The American President is about American politics, of course, but really, it’s not that good a movie — it’s Aaron Sorkin clearing his throat before embarking on The West Wing.  If we want throat-clearing, what about including The Ides of March, which seems to be Beau Willimon’s warm-up for House of Cards?

Another omission from the list: the charming Dave, starring Kevin Kline and Sigourney Weaver.  Also, was I the only one who liked Primary Colors, with John Travolta and Emma Thompson portraying the fictional equivalent of the Clintons?

I’ve seen most of the movies on the list.  One that I’d never even heard of is Gabriel Over the White House, a 1933 fantasy produced by William Randolph Hearst. VF says:

Walter Huston plays a hack president-elect who gets into an automobile crack-up shortly after he’s sworn in. He is subsequently possessed by a spirit (see title) who guides his actions, which include staging firing squads on Ellis Island and bullying the world into submission by brandishing a super-secret military weapon. Quasi-fascism: it gets things done!

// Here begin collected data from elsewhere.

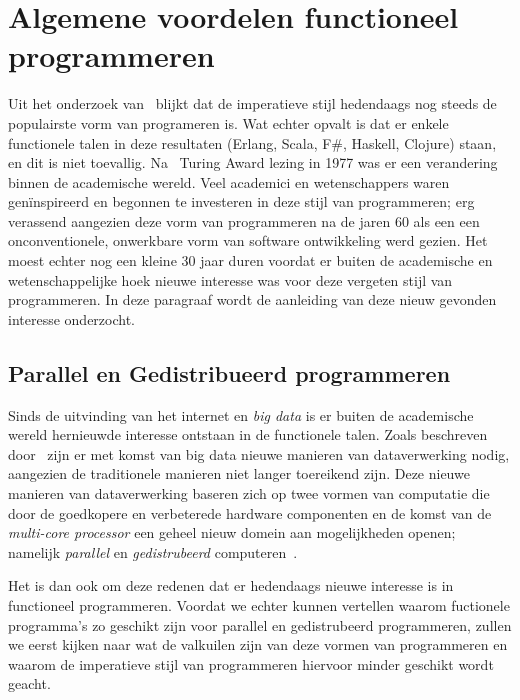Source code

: \documentclass[twoside,twocolumn]{article}
\begin{document}
\section{Algemene voordelen functioneel programmeren}
\label{sec:3}

Uit het onderzoek van~\textcites{src7}{src8} blijkt dat de imperatieve stijl
hedendaags nog steeds de populairste vorm van programeren is. Wat echter opvalt
is dat er enkele functionele talen in deze resultaten (Erlang,
Scala, F#, Haskell, Clojure) staan, en dit is niet toevallig.
Na~\textcite{src9} Turing Award lezing in 1977 was er een verandering binnen de
academische wereld. Veel academici en wetenschappers waren gen\"inspireerd en
begonnen te investeren in deze stijl van programmeren; erg verassend aangezien
deze vorm van programmeren na de jaren 60 als een een onconventionele,
onwerkbare vorm van software ontwikkeling werd gezien. Het moest echter nog een
kleine 30 jaar duren voordat er buiten de academische en wetenschappelijke hoek
nieuwe interesse was voor deze vergeten stijl van programmeren. In deze
paragraaf wordt de aanleiding van deze nieuw gevonden interesse onderzocht.

\subsection{Parallel en Gedistribueerd programmeren}
\label{subsec:3-1}

Sinds de uitvinding van het internet en \textit{big data} is er buiten de
academische wereld hernieuwde interesse ontstaan in de functionele talen.
Zoals beschreven door~\textcite{src10} zijn er met komst van big data
nieuwe manieren van dataverwerking nodig, aangezien de traditionele manieren
niet langer toereikend zijn. Deze nieuwe manieren van dataverwerking baseren
zich op twee vormen van computatie die door de goedkopere en verbeterede
hardware componenten en de komst van de \textit{multi-core processor} een
geheel nieuw domein aan mogelijkheden openen; namelijk \textit{parallel} en
\textit{gedistrubeerd} computeren~\cite{src10,src11}.

Het is dan ook om deze redenen dat er hedendaags nieuwe interesse is in
functioneel programmeren. Voordat we echter kunnen vertellen waarom
fuctionele programma's zo geschikt zijn voor parallel en gedistrubeerd
programmeren, zullen we eerst kijken naar wat de valkuilen zijn van deze
vormen van programmeren en waarom de imperatieve stijl van programmeren
hiervoor minder geschikt wordt geacht.
\end{document}
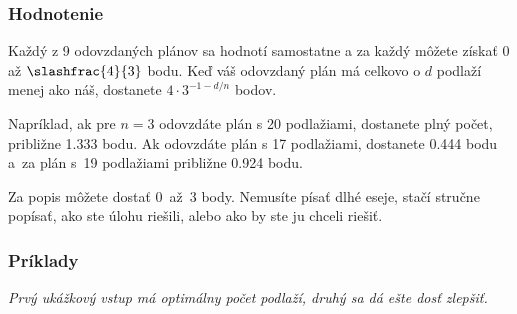 \subsubsection{Hodnotenie}

Každý z 9 odovzdaných plánov sa hodnotí samostatne a za každý môžete
získať $0$ až $\slashfrac{4}{3}$ bodu. Keď váš odovzdaný plán má celkovo o
$d$ podlaží menej ako náš, dostanete ${4}\cdot{3^{-1-d/n}}$ bodov.

Napríklad, ak pre $n=3$ odovzdáte plán s 20 podlažiami, dostanete plný
počet, približne 1.333 bodu. Ak odovzdáte plán s 17 podlažiami,
dostanete 0.444 bodu a~za plán s~19 podlažiami približne 0.924
bodu.

Za popis môžete dostať 0~až~3 body. Nemusíte písať dlhé eseje, stačí
stručne popísať, ako ste úlohu riešili, alebo ako by ste ju chceli
riešiť.

\subsubsection{Príklady}



\emph{Prvý ukážkový vstup má optimálny počet podlaží, druhý sa dá ešte dosť zlepšiť.}

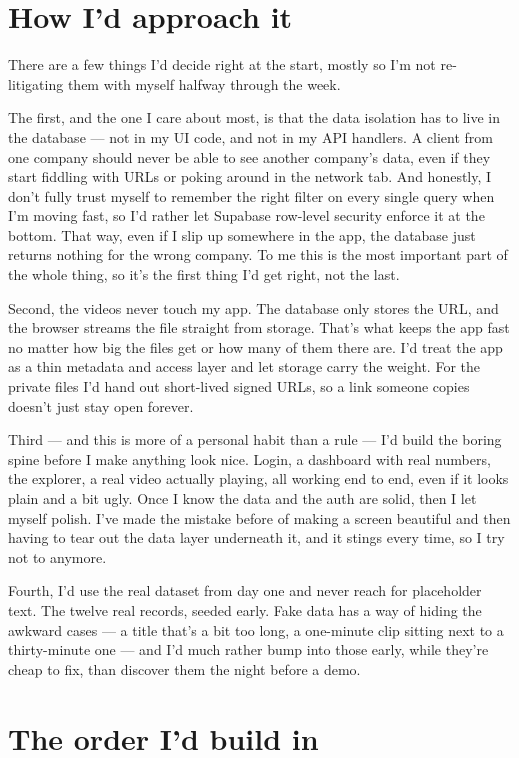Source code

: \documentclass[a4paper,11pt]{article}
\begin{document}
\section{How I'd approach it}

There are a few things I'd decide right at the start, mostly so I'm not re-litigating them with myself halfway through the week.

The first, and the one I care about most, is that the data isolation has to live in the database --- not in my UI code, and not in my API handlers. A client from one company should never be able to see another company's data, even if they start fiddling with URLs or poking around in the network tab. And honestly, I don't fully trust myself to remember the right filter on every single query when I'm moving fast, so I'd rather let Supabase row-level security enforce it at the bottom. That way, even if I slip up somewhere in the app, the database just returns nothing for the wrong company. To me this is the most important part of the whole thing, so it's the first thing I'd get right, not the last.

Second, the videos never touch my app. The database only stores the URL, and the browser streams the file straight from storage. That's what keeps the app fast no matter how big the files get or how many of them there are. I'd treat the app as a thin metadata and access layer and let storage carry the weight. For the private files I'd hand out short-lived signed URLs, so a link someone copies doesn't just stay open forever.

Third --- and this is more of a personal habit than a rule --- I'd build the boring spine before I make anything look nice. Login, a dashboard with real numbers, the explorer, a real video actually playing, all working end to end, even if it looks plain and a bit ugly. Once I know the data and the auth are solid, then I let myself polish. I've made the mistake before of making a screen beautiful and then having to tear out the data layer underneath it, and it stings every time, so I try not to anymore.

Fourth, I'd use the real dataset from day one and never reach for placeholder text. The twelve real records, seeded early. Fake data has a way of hiding the awkward cases --- a title that's a bit too long, a one-minute clip sitting next to a thirty-minute one --- and I'd much rather bump into those early, while they're cheap to fix, than discover them the night before a demo.

\section{The order I'd build in}
\end{document}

Sounds like it’s worth watching!

Are missing apostrophes more important than dying teenagers?

We report, you decide.

A bizarre battle is raging in towns across Britain between lovers of the English language and local councils that are culling the humble apostrophe from street signs.

The historic university city of Cambridge was the latest in a series of places this year that have made the change, which transforms names such as King’s Road into Kings Road.

Cambridge was forced to backtrack after anonymous punctuation protectors mounted a guerrilla campaign, going out in the dead of night and using black marker pens to fill in the missing apostrophes.

Apparently an apostrophe error earlier this year caused an ambulance to go to a wrong address, resulting in a teenager dying of an asthma attack.

“National guidelines recommended not allocating new street names that required any punctuation, as, we gather, this was not well coped with by some emergency services’ software,” Tim Ward of Cambridge City Council told AFP.

Although I’m not one of those who think the language is going to hell in a handbasket, I have some sympathy for the protesters who say the solution to the problem is not to make punctuation worse, but to make the software that emergency services use better.

On a vaguely related topic: At some point when I wasn’t paying attention, the Catholic Church seems to have removed the possessive from church and school names — at least in my neck of the woods.  When I was a lad,we lived in Saint Columbkille’s parish; this is now Saint Columbkille parish.  The parochial school down the street from me is Saint Paul School.  And so on.  A brief Google search indicates that if the school uses the possessive, “Saint Paul’s,” it’s Episcopalian.

The possessive doesn’t make a lot of sense in this context, I suppose.  Public schools don’t use it; there aren’t any Martin Luther King’s High Schools.  But the possessive usage for saints is so ingrained in my neurons that I’m always stopped short when I encounter the new style.

Next thing you know I’ll be demanding that the Mass return to Latin, which, after all, is the language that God speaks.